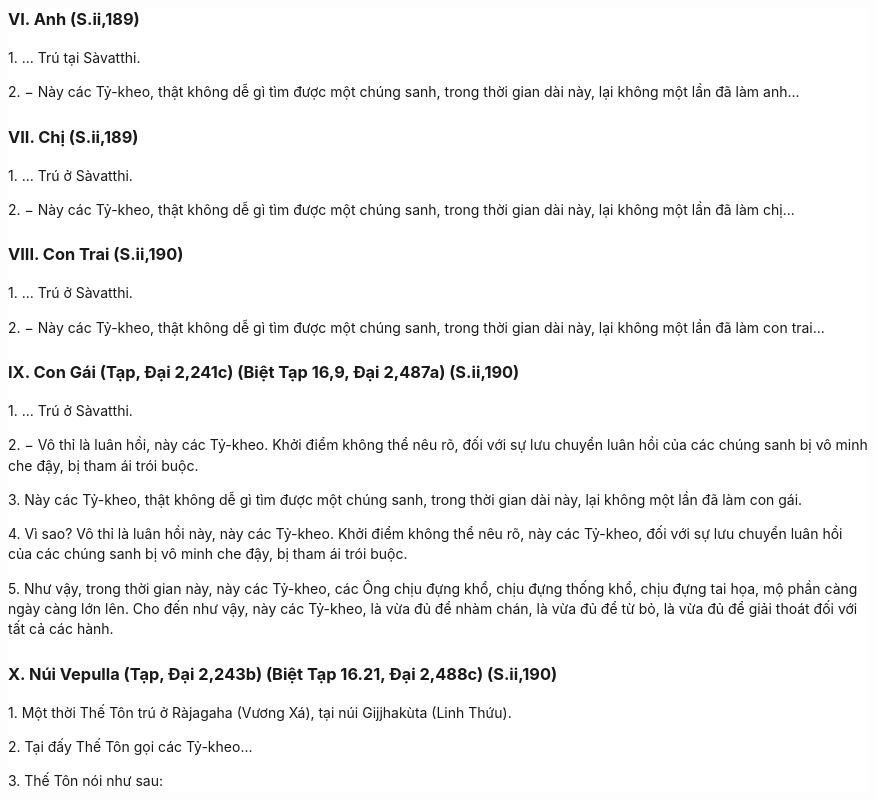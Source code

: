 
### VI. Anh (S.ii,189)

1\. ... Trú tại Sàvatthi.

2\. − Này các Tỷ-kheo, thật không dễ gì tìm được một chúng sanh, trong thời gian dài này, lại không một
lần đã làm anh...


### VII. Chị (S.ii,189)

1\. ... Trú ở Sàvatthi.

2\. − Này các Tỷ-kheo, thật không dễ gì tìm được một chúng sanh, trong thời gian dài này, lại không một
lần đã làm chị...


### VIII. Con Trai (S.ii,190)

1\. ... Trú ở Sàvatthi.

2\. − Này các Tỷ-kheo, thật không dễ gì tìm được một chúng sanh, trong thời gian dài này, lại không một
lần đã làm con trai...


### IX. Con Gái (Tạp, Ðại 2,241c) (Biệt Tạp 16,9, Ðại 2,487a) (S.ii,190)

1\. ... Trú ở Sàvatthi.

2\. − Vô thỉ là luân hồi, này các Tỷ-kheo. Khởi điểm không thể nêu rõ, đối với sự lưu chuyển luân hồi
của các chúng sanh bị vô minh che đậy, bị tham ái trói buộc.

3\. Này các Tỷ-kheo, thật không dễ gì tìm được một chúng sanh, trong thời gian dài này, lại không một
lần đã làm con gái.

4\. Vì sao? Vô thỉ là luân hồi này, này các Tỷ-kheo. Khởi điểm không thể nêu rõ, này các Tỷ-kheo, đối
với sự lưu chuyển luân hồi của các chúng sanh bị vô minh che đậy, bị tham ái trói buộc.

5\. Như vậy, trong thời gian này, này các Tỷ-kheo, các Ông chịu đựng khổ, chịu đựng thống khổ, chịu
đựng tai họa, mộ phần càng ngày càng lớn lên. Cho đến như vậy, này các Tỷ-kheo, là vừa đủ để nhàm
chán, là vừa đủ để từ bỏ, là vừa đủ để giải thoát đối với tất cả các hành.


### X. Núi Vepulla (Tạp, Ðại 2,243b) (Biệt Tạp 16.21, Ðại 2,488c) (S.ii,190)

1\. Một thời Thế Tôn trú ở Ràjagaha (Vương Xá), tại núi Gijjhakùta (Linh Thứu).

2\. Tại đấy Thế Tôn gọi các Tỷ-kheo...

3\. Thế Tôn nói như sau:

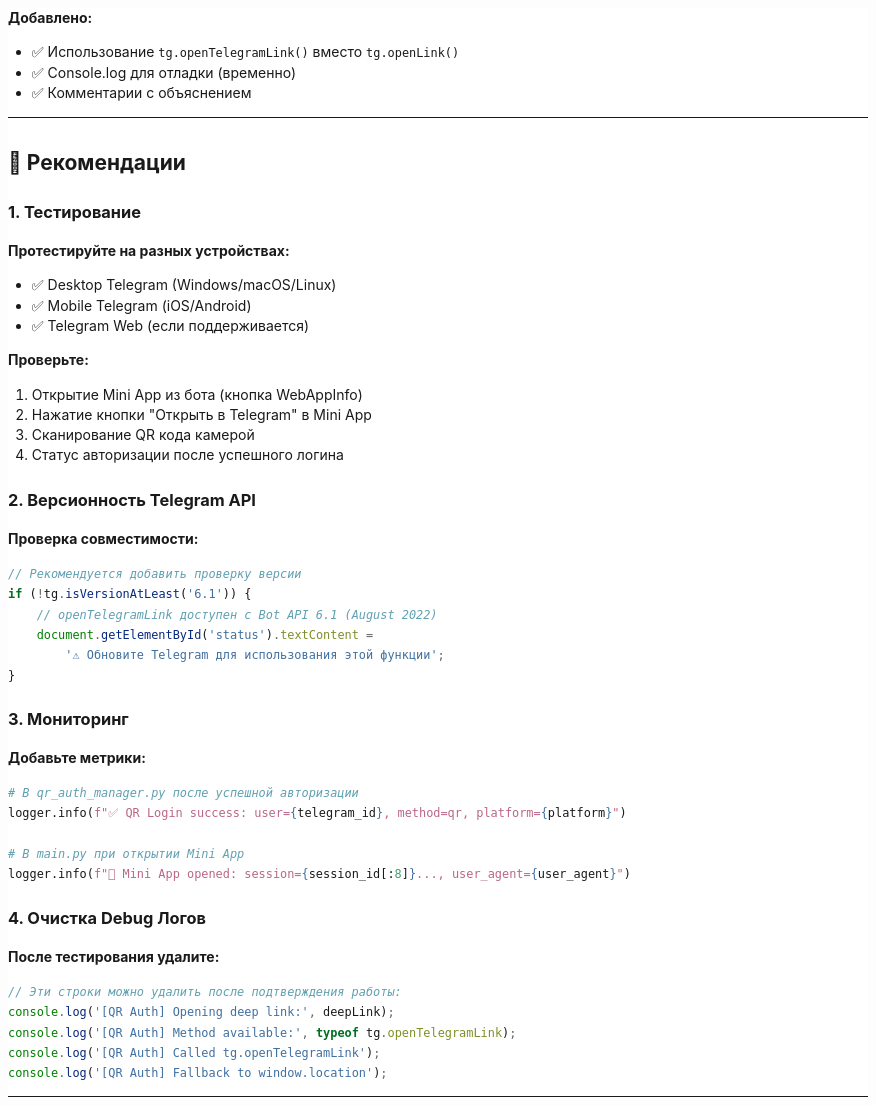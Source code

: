 **Добавлено:**
- ✅ Использование `tg.openTelegramLink()` вместо `tg.openLink()`
- ✅ Console.log для отладки (временно)
- ✅ Комментарии с объяснением

---

## 🎯 Рекомендации

### 1. Тестирование

**Протестируйте на разных устройствах:**

- ✅ Desktop Telegram (Windows/macOS/Linux)
- ✅ Mobile Telegram (iOS/Android)
- ✅ Telegram Web (если поддерживается)

**Проверьте:**
1. Открытие Mini App из бота (кнопка WebAppInfo)
2. Нажатие кнопки "Открыть в Telegram" в Mini App
3. Сканирование QR кода камерой
4. Статус авторизации после успешного логина

### 2. Версионность Telegram API

**Проверка совместимости:**

```javascript
// Рекомендуется добавить проверку версии
if (!tg.isVersionAtLeast('6.1')) {
    // openTelegramLink доступен с Bot API 6.1 (August 2022)
    document.getElementById('status').textContent = 
        '⚠️ Обновите Telegram для использования этой функции';
}
```

### 3. Мониторинг

**Добавьте метрики:**

```python
# В qr_auth_manager.py после успешной авторизации
logger.info(f"✅ QR Login success: user={telegram_id}, method=qr, platform={platform}")

# В main.py при открытии Mini App
logger.info(f"📱 Mini App opened: session={session_id[:8]}..., user_agent={user_agent}")
```

### 4. Очистка Debug Логов

**После тестирования удалите:**

```javascript
// Эти строки можно удалить после подтверждения работы:
console.log('[QR Auth] Opening deep link:', deepLink);
console.log('[QR Auth] Method available:', typeof tg.openTelegramLink);
console.log('[QR Auth] Called tg.openTelegramLink');
console.log('[QR Auth] Fallback to window.location');
```

---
--------------------
Exercise brief :: Whenever a line above holds the word "openTelegramLink", include it in your count, and report nothing but that count.

Result of this exercise :: 4